For the entries below, the expected answer is the line with "variance across seeds---deploying", the line with "configuration the same", and every line between them, exactly as written, and nothing more.

Source data:
━━━━━━━━━━━━━━━━

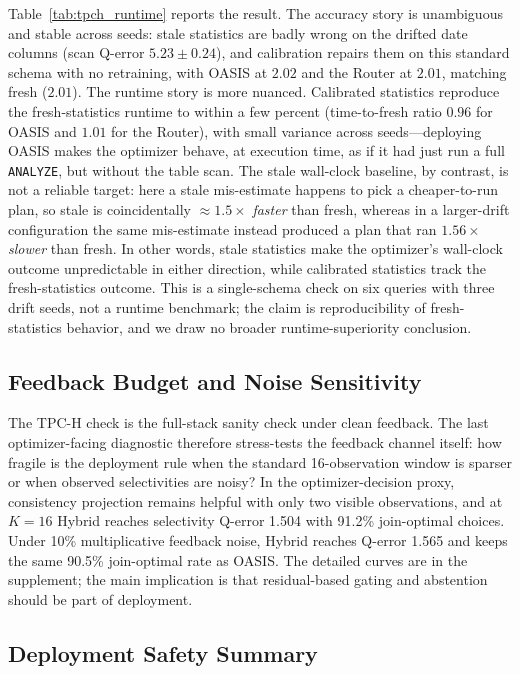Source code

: \documentclass[preprint,12pt]{elsarticle}
\begin{document}
Table~\ref{tab:tpch_runtime} reports the result. The accuracy story is
unambiguous and stable across seeds: stale statistics are badly wrong on the
drifted date columns (scan Q-error $5.23\pm0.24$), and calibration repairs them on
this standard schema with no retraining, with OASIS at $2.02$ and the Router at
$2.01$, matching fresh ($2.01$). The runtime story is more nuanced. Calibrated
statistics reproduce the fresh-statistics runtime to within a few percent
(time-to-fresh ratio $0.96$ for OASIS and $1.01$ for the Router), with small
variance across seeds---deploying OASIS makes the optimizer behave, at execution
time, as if it had just run a full \texttt{ANALYZE}, but without the table scan.
The stale wall-clock baseline, by contrast, is not a reliable target: here a stale
mis-estimate happens to pick a cheaper-to-run plan, so stale is coincidentally
$\approx 1.5\times$ \emph{faster} than fresh, whereas in a larger-drift
configuration the same mis-estimate instead produced a plan that ran
$1.56\times$ \emph{slower} than fresh. In other words, stale statistics make the
optimizer's wall-clock outcome unpredictable in either direction, while calibrated
statistics track the fresh-statistics outcome. This is a single-schema check on
six queries with three drift seeds, not a runtime benchmark; the claim is
reproducibility of fresh-statistics behavior, and we draw no broader
runtime-superiority conclusion.

\subsection{Feedback Budget and Noise Sensitivity}
\label{sec:feedback-sensitivity}

The TPC-H check is the full-stack sanity check under clean feedback. The last
optimizer-facing diagnostic therefore stress-tests the feedback channel itself:
how fragile is the deployment rule when the standard 16-observation window is
sparser or when observed selectivities are noisy? In the
optimizer-decision proxy, consistency projection remains helpful with only two
visible observations, and at $K=16$ Hybrid reaches selectivity Q-error 1.504
with 91.2\% join-optimal choices. Under 10\% multiplicative feedback noise,
Hybrid reaches Q-error 1.565 and keeps the same 90.5\% join-optimal rate as
OASIS. The detailed curves are in the supplement; the main implication is that
residual-based gating and abstention should be part of deployment.

\subsection{Deployment Safety Summary}
\label{sec:deployment-safety}
\end{document}
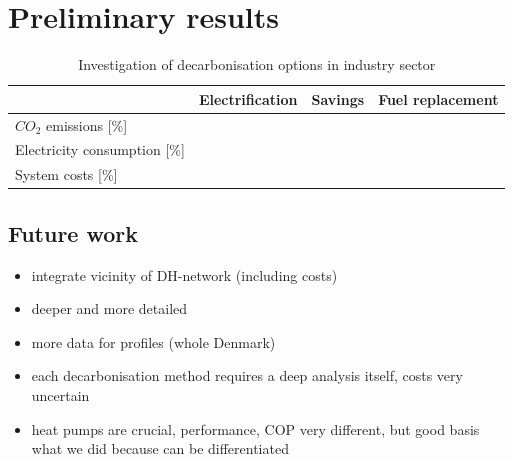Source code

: \documentclass[review]{elsarticle}
\begin{document}

\section{Preliminary results} \label{outcdisc}

\begin{table}[H]
\centering
\caption{Investigation of decarbonisation options in industry sector}
\label{results}
\begin{tabular}{llll}
\hline
 & Electrification & Savings & Fuel replacement \\
\hline
$CO_2$ emissions [\%] &  &  &   \\
Electricity consumption [\%] &  &  &   \\
System costs [\%] &  &  &   \\
\hline
\end{tabular}
\end{table}

\subsection{Future work}
\begin{itemize}
    \item integrate vicinity of DH-network (including costs)
    \item deeper and more detailed
    \item more data for profiles (whole Denmark)
    \item each decarbonisation method requires a deep analysis itself, costs very uncertain
    \item heat pumps are crucial, performance, COP very different, but good basis what we did because can be differentiated
\end{itemize}
\end{document}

━━━━━━━━━━━━━━━━

### The answer
variance across seeds---deploying OASIS makes the optimizer behave, at execution
time, as if it had just run a full \texttt{ANALYZE}, but without the table scan.
The stale wall-clock baseline, by contrast, is not a reliable target: here a stale
mis-estimate happens to pick a cheaper-to-run plan, so stale is coincidentally
$\approx 1.5\times$ \emph{faster} than fresh, whereas in a larger-drift
configuration the same mis-estimate instead produced a plan that ran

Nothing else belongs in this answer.